Gus died in 2008.  In his will, he left his wife Rena $250,000, a RRIF, and a few other bequests. The rest of the estate went to his siblings. Rena brought a claim for dependant’s support against the estate.  The Cowderoy brothers also brought a claim against the estate to enforce certain promises Gus made to them while alive.

The trial judge declined to consolidate the two cases and instead heard them separately, with the Cowderoys’ action being heard first. At that trial, the judge found that Gus had promised to give the Cowderoy boys his farm and cottage properties after he died in exchange for their help while he was alive. The judge held that the Cowderoys were entitled to the farm and cottage properties and ordered that the properties be transferred to them immediately.

At the hearing of Rena’s application, the judge granted her some additional support from the estate. However, the trial judge calculated the amount of support based on the estimated value of the estate after discounting the cottage and farm property (the two most valuable assets of the estate), which he had already ordered to be transferred to the Cowderoy boys.

The estate trustees appealed the Cowderoy decision. New evidence was introduced at the appeal showing that once the cottage and farm were transferred out of the estate, the estate liabilities exceeded the remaining estate assets. As a result, there were not enough funds in the estate to meet Rena’s support obligations.

The Court of Appeal held that it was a mistake not to hear the Cowderoys’ action together with Rena’s application for support. Although the Court of Appeal agreed with the trial judge’s finding that Gus had made a promise to leave a bequest to the Cowderoy boys, the agreement between them was for the properties to be given in Gus’s will, and not simply transferred. Therefore, pursuant to s. 71 of the Succession Law Reform Act (“SLRA”), the court could still consider the properties as part of the estate when calculating the amount of dependant support.

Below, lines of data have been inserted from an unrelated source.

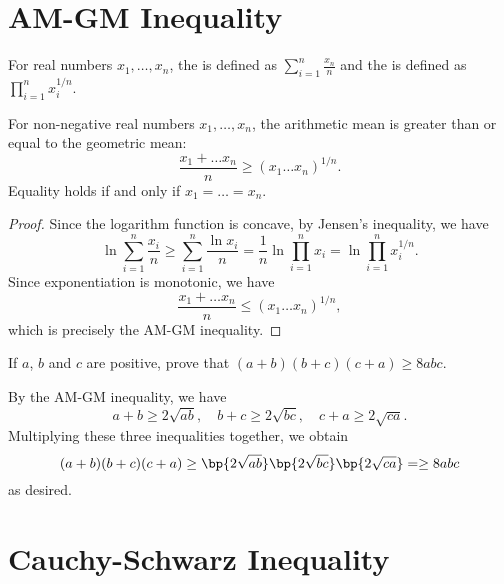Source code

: \section{AM-GM Inequality}

\begin{definition}
    For real numbers $x_1, \dots, x_n$, the  is defined as $\sum_{i = 1}^n \frac{x_n}{n}$ and the  is defined as $\prod_{i = 1}^n x_i^{1/n}$.
\end{definition}

\begin{theorem}[AM-GM Inequality]
    For non-negative real numbers $x_1, \dots, x_n$, the arithmetic mean is greater than or equal to the geometric mean: \[\frac{x_1 + \dots x_n}{n} \geq (x_1 \dots x_n)^{1/n}.\] Equality holds if and only if $x_1 = \dots = x_n$.
\end{theorem}
\begin{proof}
    Since the logarithm function is concave, by Jensen's inequality, we have \[\ln{\sum_{i = 1}^n \frac{x_i}n} \geq \sum_{i = 1}^n \frac{\ln{x_i}}n = \frac1n \ln{\prod_{i = 1}^n x_i} = \ln{\prod_{i = 1}^n x_i^{1/n}}.\] Since exponentiation is monotonic, we have \[\frac{x_1 + \dots x_n}{n} \leq (x_1 \dots x_n)^{1/n},\] which is precisely the AM-GM inequality.
\end{proof}

\begin{sample}
    If $a$, $b$ and $c$ are positive, prove that $(a+b)(b+c)(c+a) \geq 8abc$.
\end{sample}
\begin{sampans}
    By the AM-GM inequality, we have \[a + b \geq 2\sqrt{ab}, \quad b + c \geq 2\sqrt{bc}, \quad c + a \geq 2\sqrt{ca}.\] Multiplying these three inequalities together, we obtain \[(a+b)(b+c)(c+a) \geq \bp{2\sqrt{ab}}\bp{2\sqrt{bc}}\bp{2\sqrt{ca}} = \geq 8abc\] as desired.
\end{sampans}

\section{Cauchy-Schwarz Inequality}

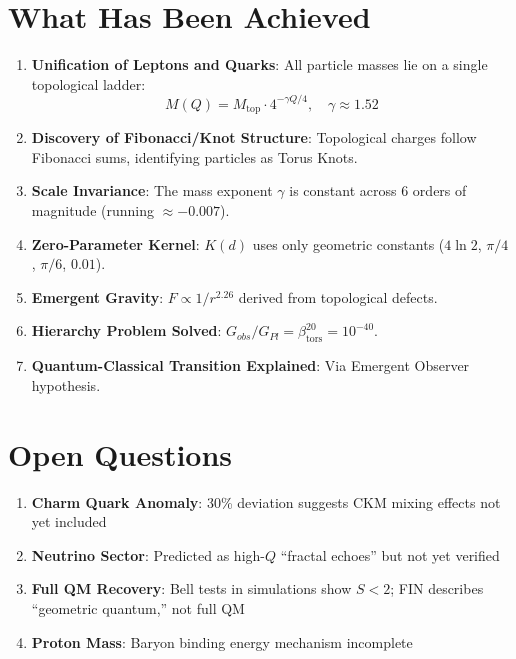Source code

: \documentclass[11pt,a4paper]{book}
\theoremstyle{remark}
\newcommand{\Kd}{K(d)}
\newcommand{\betators}{\beta_{\text{tors}}}
\newcommand{\Mtop}{M_{\text{top}}}
\begin{document}
\section{What Has Been Achieved}

\begin{enumerate}
    \item \textbf{Unification of Leptons and Quarks}: All particle masses lie on a single topological ladder:
    \begin{equation}
    M(Q) = \Mtop \cdot 4^{-\gamma Q/4}, \quad \gamma \approx 1.52
    \end{equation}
    
    \item \textbf{Discovery of Fibonacci/Knot Structure}: Topological charges follow Fibonacci sums, identifying particles as Torus Knots.
    
    \item \textbf{Scale Invariance}: The mass exponent $\gamma$ is constant across 6 orders of magnitude (running $\approx -0.007$).
    
    \item \textbf{Zero-Parameter Kernel}: $\Kd$ uses only geometric constants ($4\ln 2$, $\pi/4$, $\pi/6$, $0.01$).
    
    \item \textbf{Emergent Gravity}: $F \propto 1/r^{2.26}$ derived from topological defects.
    
    \item \textbf{Hierarchy Problem Solved}: $G_{obs}/G_{Pl} = \betators^{20} = 10^{-40}$.
    
    \item \textbf{Quantum-Classical Transition Explained}: Via Emergent Observer hypothesis.
\end{enumerate}

\section{Open Questions}

\begin{enumerate}
    \item \textbf{Charm Quark Anomaly}: 30\% deviation suggests CKM mixing effects not yet included
    
    \item \textbf{Neutrino Sector}: Predicted as high-$Q$ ``fractal echoes'' but not yet verified
    
    \item \textbf{Full QM Recovery}: Bell tests in simulations show $S < 2$; FIN describes ``geometric quantum,'' not full QM
    
    \item \textbf{Proton Mass}: Baryon binding energy mechanism incomplete
\end{enumerate}
\end{document}
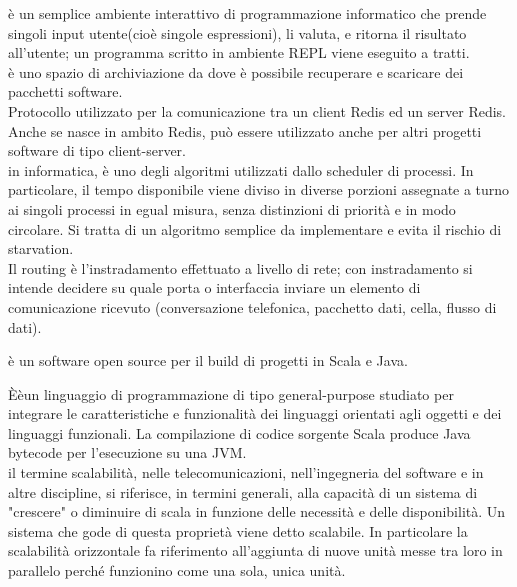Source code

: \documentclass{scalatekids-article}
\begin{document}
   è un semplice ambiente interattivo di programmazione informatico che prende singoli input utente(cioè singole espressioni), li valuta, e ritorna il risultato all'utente; un programma scritto in ambiente REPL viene eseguito a tratti.
  \\

   è uno spazio di archiviazione da dove è possibile recuperare e scaricare dei pacchetti software.
  \\

   Protocollo utilizzato per la comunicazione tra un client Redis ed un server Redis. Anche se nasce in ambito Redis, può essere utilizzato anche per altri progetti software di tipo client-server.
  \\
  
   in informatica, è uno degli algoritmi utilizzati dallo scheduler di processi.
  In particolare, il tempo disponibile viene diviso in diverse porzioni assegnate a turno ai singoli processi in egual misura, senza distinzioni di priorità e in modo circolare.
  Si tratta di un algoritmo semplice da implementare e evita il rischio di starvation.
  \\

   Il routing è l'instradamento effettuato a livello di rete; con instradamento si intende decidere su quale porta o interfaccia inviare un elemento di comunicazione ricevuto (conversazione telefonica, pacchetto dati, cella, flusso di dati).
  \\


   è un software open source per il build di progetti in Scala e Java.

   Èèun linguaggio di programmazione di tipo general-purpose studiato per integrare le caratteristiche e funzionalità dei linguaggi orientati agli oggetti e dei linguaggi funzionali. La compilazione di codice sorgente Scala produce Java bytecode per l'esecuzione su una JVM.
  \\

   il termine scalabilità, nelle telecomunicazioni, nell'ingegneria del software e in altre discipline, si riferisce, in termini generali, alla capacità di un sistema di "crescere" o diminuire di scala in funzione delle necessità e delle disponibilità. Un sistema che gode di questa proprietà viene detto scalabile.
  In particolare la scalabilità orizzontale fa riferimento all’aggiunta di nuove unità messe tra loro in parallelo perché funzionino come una sola, unica unità.
  \\
\end{document}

The appeal court provided a brief overview of the purpose of s. 71 of the SLRA, which is to balance the testator’s contractual obligation to gift property on death with a dependant’s right to receive support from the estate.  The appeal court held that s. 71 allows the court to claw back into the estate the value of the property gifted by contract up to the amount of actual consideration received. In other words, where a testator promised a $1 million dollar property in exchange for $250,000 worth of work, s. 71 allows the court to claw back $750,000 of the $1 million dollar property into the estate for the purpose of calculating dependant support.

Given the mistakes found to have been made by the trial judge, the Court of Appeal ordered a new trial to determine the amount of Rena’s dependant support.

This decisions illustrates the legislative power the court has to ensure dependants are adequately protected. Even an asset that appears to be subject to a binding contract between the deceased and another party may be clawed back pursuant to section 71 of the SLRA.